There are many examples across the UK of museums, galleries and heritage sites welcoming, and providing good opportunities, for blind and partially sighted visitors to experience their venue and collections. There is evidence that museums in general are considered to have 'good' accessibility for disabled people, compared to other categories of public building.
However there are still many UK museums that have no access information on their website, and as a result will be losing visitors, reputation and revenue, and may also be in breach of the Equality Act 2010.
A disabled person considering a visit to a museum may have been prompted to do so by a review, personal recommendation, leaflet or email, but they - or a companion - will be highly likely to check the museum's website as part of their decision and planning process.
The absence of useful information lowers people's confidence that barriers to access will be addressed at the venue itself, and they may not make the visit, feeling excluded from the museum's target audience.
VocalEyes believes that blind and partially sighted people should have the best opportunities to experience and enjoy arts and heritage, equal to the rest of the population.
While only 3 in 10 museums do not provide any information for a blind or partially sighted person planning a visit, we know that there is more work to do.

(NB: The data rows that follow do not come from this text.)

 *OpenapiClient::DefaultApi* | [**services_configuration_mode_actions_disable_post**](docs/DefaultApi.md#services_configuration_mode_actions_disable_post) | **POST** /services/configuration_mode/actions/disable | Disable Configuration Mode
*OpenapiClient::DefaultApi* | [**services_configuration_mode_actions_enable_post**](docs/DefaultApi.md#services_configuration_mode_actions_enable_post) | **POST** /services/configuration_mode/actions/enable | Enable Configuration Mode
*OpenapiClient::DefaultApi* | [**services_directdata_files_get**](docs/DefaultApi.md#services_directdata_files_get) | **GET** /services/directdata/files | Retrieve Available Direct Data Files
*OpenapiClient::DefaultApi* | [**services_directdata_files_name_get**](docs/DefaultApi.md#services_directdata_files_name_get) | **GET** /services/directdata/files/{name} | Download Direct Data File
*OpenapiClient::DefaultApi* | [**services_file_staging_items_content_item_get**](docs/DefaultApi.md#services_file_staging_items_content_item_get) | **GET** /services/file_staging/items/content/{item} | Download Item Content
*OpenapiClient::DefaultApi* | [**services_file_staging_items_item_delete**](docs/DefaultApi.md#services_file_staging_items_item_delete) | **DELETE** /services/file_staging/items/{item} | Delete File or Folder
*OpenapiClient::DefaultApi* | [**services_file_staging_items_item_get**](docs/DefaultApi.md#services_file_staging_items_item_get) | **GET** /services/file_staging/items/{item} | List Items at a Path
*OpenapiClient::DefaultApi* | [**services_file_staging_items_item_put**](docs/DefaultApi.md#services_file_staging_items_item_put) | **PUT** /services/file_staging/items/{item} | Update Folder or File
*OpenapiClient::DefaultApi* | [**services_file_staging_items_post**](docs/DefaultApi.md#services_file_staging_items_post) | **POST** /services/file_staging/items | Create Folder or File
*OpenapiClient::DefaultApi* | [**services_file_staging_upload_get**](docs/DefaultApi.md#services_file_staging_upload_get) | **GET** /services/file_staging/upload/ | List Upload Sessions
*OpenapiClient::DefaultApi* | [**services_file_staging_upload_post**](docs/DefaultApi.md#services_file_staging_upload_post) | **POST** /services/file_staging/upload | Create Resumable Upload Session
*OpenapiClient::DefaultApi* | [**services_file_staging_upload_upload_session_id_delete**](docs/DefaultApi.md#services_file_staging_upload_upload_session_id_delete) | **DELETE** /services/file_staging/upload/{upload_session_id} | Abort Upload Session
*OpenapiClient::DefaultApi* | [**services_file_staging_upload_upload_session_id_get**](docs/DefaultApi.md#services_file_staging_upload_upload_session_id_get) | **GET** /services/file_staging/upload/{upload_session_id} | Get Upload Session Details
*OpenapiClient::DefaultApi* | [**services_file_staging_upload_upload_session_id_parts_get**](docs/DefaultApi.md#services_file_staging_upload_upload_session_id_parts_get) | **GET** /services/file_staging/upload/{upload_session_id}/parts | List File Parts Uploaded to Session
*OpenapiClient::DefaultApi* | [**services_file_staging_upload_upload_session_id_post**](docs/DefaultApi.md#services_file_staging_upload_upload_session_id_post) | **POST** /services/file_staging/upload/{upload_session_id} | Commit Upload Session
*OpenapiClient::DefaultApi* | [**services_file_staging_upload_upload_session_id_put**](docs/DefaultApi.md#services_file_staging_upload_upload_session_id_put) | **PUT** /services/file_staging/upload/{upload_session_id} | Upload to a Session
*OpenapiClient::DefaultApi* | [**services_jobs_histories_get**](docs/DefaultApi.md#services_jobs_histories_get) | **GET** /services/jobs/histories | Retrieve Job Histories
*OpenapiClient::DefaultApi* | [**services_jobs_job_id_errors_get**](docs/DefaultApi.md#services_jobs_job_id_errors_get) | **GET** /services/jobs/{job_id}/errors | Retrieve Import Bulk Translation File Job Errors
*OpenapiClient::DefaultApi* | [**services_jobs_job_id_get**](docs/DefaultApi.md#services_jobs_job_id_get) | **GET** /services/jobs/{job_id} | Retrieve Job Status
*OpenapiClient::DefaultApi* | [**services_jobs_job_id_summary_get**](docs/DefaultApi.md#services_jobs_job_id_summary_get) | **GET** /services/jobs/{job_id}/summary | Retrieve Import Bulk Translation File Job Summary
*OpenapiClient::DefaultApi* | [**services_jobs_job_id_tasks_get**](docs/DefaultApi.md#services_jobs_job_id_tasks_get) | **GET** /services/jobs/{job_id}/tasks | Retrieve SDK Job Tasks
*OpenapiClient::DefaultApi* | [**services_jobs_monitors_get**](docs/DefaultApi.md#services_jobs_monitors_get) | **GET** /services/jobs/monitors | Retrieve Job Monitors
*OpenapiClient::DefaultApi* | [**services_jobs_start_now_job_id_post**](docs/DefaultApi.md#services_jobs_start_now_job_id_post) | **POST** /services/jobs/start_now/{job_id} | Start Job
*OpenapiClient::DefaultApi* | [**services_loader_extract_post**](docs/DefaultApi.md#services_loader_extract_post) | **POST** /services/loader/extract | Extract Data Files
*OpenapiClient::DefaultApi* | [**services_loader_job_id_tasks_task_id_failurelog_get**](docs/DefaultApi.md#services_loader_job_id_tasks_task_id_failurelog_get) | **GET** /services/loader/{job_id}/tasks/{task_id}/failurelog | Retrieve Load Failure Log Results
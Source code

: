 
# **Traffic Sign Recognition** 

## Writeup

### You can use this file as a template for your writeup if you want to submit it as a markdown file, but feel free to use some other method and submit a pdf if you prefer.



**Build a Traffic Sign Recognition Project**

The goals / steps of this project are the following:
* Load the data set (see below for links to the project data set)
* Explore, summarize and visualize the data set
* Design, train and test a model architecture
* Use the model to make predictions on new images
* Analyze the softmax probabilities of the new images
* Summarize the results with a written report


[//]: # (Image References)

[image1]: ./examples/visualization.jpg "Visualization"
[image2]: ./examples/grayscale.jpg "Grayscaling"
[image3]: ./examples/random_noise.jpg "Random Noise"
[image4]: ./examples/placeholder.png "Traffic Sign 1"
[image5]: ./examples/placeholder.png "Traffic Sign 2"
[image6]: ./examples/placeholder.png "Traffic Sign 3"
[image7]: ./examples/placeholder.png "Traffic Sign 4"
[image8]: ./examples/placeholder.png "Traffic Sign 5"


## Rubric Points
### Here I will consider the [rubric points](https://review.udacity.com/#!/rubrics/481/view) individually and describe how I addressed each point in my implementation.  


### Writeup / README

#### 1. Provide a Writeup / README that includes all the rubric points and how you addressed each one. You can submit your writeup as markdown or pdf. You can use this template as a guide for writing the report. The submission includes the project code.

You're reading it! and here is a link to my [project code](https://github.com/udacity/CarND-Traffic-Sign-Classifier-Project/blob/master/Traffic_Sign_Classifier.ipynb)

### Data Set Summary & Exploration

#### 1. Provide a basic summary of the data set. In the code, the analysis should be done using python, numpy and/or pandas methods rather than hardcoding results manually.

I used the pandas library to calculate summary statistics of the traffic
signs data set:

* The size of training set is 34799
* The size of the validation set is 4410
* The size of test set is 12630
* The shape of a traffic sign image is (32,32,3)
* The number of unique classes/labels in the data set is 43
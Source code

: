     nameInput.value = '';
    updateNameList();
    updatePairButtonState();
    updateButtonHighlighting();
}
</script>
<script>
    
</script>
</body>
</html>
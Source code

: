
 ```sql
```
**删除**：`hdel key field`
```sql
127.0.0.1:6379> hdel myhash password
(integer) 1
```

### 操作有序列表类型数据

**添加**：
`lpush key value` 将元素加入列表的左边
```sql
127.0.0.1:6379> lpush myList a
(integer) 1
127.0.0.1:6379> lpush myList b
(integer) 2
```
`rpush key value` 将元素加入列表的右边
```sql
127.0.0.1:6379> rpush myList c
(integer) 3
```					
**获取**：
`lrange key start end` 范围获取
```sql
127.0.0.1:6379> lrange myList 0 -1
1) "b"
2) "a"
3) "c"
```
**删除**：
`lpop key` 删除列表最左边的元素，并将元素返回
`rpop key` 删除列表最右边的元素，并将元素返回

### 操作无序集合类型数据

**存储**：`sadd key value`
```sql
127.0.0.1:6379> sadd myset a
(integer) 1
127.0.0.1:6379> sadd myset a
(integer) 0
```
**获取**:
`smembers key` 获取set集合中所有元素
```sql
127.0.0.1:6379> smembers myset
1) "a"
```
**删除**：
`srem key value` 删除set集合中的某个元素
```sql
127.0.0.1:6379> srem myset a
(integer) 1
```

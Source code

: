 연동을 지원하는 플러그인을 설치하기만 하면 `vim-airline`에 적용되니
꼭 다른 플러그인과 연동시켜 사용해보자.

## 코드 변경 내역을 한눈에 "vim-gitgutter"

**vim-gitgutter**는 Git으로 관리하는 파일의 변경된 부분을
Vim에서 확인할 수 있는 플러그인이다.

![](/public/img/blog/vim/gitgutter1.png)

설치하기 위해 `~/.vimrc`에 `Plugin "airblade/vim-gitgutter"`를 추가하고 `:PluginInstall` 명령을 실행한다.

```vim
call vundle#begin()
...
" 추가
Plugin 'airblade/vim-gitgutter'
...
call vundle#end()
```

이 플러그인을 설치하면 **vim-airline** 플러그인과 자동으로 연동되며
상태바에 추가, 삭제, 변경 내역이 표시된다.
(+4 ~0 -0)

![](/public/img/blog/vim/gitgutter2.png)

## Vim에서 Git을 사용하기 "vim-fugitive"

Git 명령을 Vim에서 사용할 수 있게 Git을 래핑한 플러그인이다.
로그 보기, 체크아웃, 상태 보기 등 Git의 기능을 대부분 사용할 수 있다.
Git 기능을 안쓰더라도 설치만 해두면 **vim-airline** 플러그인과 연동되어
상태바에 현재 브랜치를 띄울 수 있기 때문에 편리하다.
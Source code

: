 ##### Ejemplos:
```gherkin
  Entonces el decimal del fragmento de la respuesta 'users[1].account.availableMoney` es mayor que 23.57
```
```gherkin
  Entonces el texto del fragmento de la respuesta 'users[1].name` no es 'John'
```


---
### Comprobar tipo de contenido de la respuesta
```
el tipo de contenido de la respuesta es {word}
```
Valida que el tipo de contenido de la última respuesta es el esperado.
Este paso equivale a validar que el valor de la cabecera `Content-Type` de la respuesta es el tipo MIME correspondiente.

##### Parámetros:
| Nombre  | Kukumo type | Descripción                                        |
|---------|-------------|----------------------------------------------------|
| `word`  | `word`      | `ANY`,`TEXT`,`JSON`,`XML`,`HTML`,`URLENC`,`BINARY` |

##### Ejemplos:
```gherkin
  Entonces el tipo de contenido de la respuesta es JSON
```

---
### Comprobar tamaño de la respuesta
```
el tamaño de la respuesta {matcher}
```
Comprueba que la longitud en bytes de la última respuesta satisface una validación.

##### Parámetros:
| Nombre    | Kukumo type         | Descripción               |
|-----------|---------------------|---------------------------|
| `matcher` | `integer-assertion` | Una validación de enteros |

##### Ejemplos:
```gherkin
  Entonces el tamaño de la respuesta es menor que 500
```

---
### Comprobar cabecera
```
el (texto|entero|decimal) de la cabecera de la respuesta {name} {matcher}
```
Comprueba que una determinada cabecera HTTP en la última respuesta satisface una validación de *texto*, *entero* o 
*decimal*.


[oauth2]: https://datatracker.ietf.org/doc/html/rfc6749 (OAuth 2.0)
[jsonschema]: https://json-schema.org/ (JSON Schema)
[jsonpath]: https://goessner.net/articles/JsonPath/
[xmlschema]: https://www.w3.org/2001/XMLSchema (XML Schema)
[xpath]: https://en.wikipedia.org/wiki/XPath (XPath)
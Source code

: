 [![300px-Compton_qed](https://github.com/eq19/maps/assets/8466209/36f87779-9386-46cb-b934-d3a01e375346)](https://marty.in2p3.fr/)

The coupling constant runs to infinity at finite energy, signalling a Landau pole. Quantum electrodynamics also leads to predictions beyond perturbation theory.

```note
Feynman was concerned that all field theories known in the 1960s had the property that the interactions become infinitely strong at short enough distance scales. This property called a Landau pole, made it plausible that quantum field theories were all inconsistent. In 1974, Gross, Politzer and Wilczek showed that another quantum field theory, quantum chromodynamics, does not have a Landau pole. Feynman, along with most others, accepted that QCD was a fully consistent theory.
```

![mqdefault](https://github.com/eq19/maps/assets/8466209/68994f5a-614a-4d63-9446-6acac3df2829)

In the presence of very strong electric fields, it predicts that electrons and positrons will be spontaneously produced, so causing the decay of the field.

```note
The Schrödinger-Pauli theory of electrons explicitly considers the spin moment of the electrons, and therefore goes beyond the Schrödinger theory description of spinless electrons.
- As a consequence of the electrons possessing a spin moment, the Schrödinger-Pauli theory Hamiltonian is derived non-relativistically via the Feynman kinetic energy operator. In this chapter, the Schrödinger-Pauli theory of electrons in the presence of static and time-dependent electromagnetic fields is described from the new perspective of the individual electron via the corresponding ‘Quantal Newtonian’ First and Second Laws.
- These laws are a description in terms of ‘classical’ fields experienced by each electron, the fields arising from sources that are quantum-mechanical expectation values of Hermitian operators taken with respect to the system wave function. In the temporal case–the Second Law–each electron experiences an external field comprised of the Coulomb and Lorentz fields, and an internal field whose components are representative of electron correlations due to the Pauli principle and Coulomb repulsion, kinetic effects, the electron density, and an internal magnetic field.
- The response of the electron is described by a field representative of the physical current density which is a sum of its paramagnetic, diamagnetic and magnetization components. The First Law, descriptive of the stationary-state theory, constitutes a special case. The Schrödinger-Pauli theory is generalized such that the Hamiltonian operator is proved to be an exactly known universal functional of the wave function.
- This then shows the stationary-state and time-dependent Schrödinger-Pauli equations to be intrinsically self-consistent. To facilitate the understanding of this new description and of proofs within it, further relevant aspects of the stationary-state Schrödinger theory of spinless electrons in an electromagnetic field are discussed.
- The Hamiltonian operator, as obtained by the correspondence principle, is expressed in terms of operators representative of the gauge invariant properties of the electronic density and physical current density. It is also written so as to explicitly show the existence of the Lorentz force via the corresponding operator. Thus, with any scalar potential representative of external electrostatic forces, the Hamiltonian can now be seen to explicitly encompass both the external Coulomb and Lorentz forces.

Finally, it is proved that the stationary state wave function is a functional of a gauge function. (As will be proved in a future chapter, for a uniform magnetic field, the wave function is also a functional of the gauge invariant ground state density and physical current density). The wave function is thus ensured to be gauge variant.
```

You can make a difference by including disabled people in your target audience with welcoming, up-to-date access information online.
These guidelines are intended for staff that are responsible for, or can influence visitor information on museum websites, marketing and/or social media.
We appreciate that budget and staff capacity varies hugely across museums, and with the challenging economic climate, training or access budgets can be small or non-existent. However, awareness and effort to provide information and communicate with disabled visitors costs little or nothing, and can make a huge difference.